The Big Short is a 2015 film based on the 2010 book The Big Short: Inside the Doomsday Machine by Michael Lewis which was based on the life of hedge fund manager, Michael Burry about the financial crisis of 2007–2008 which was triggered by the United States housing bubble.

Image result for the big short

In the movie Michael Baum (aka Burry), discovers that the US housing market was about to collapse due to high-risk subprime loans, so he created a credit default swap market with the Banks, which allowed him to bet against mortgage-backed securities.

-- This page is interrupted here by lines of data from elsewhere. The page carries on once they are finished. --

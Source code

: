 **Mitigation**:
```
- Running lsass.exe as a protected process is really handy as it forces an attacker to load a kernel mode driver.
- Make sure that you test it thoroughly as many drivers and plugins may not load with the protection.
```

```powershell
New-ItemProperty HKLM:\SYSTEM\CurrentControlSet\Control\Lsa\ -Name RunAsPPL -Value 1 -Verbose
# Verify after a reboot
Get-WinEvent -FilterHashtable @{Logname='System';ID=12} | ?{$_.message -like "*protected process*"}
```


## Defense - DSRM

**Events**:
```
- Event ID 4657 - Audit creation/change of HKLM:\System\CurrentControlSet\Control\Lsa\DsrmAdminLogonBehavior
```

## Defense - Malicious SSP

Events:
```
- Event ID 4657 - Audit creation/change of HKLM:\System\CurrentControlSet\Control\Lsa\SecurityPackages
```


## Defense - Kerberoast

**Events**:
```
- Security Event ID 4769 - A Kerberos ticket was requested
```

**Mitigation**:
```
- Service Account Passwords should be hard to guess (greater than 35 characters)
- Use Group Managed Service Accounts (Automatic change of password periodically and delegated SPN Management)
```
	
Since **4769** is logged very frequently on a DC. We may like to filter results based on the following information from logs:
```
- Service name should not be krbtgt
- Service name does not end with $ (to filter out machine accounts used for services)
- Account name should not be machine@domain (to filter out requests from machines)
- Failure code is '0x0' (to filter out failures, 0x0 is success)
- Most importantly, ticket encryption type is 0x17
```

Because his bet took time pay out, many of his clients wanted out. Because they thought it wasn’t a great use of capital.  However, the housing market eventually did collapse and his fund’s value increases by 489% with an overall profit $2.7 billion.

I have been talking about the demise of Gamestop for months now.

GameStop…Is The Next Blockbuster – Part 3

GameStop…Is The Next Blockbuster – Part 2

GameStop…Is The Next Blockbuster

So I found it so interesting several weeks ago to discover Michael was making another contrarian call, he went long shares of GameStop because he felt Gamestop’s  balance sheet was healthy relative to the stock price and felt the company’s cashflow justified a higher stock price.  However, I think Michael should stick to shorting stocks, instead of going long stocks.

GameStop reported their second quarter earnings yesterday.  GameStop not only reported a loss of $0.32/ share on sales of $1.29 billion (both below expectations), not only reported same-store sales drop 12% and forecasted full-year earnings of $1.15 to $1.30 / share which is below expectation as well.   Needless to say the stock down double digits today.

Michael’s firm, Scion Asset Management, has disclosed big stakes in four small-cap companies, including GameStop (GME) and Tailored Brands (TLRD).  However, I think Michael should stick to shorting stocks, instead of going long stocks.

Regarding GameStop..next stop is liquidation, followed by bankruptcy.

This post is my personal opinion. I’m not a financial advisor, this isn’t financial advise. Do your own research before making investment decisions.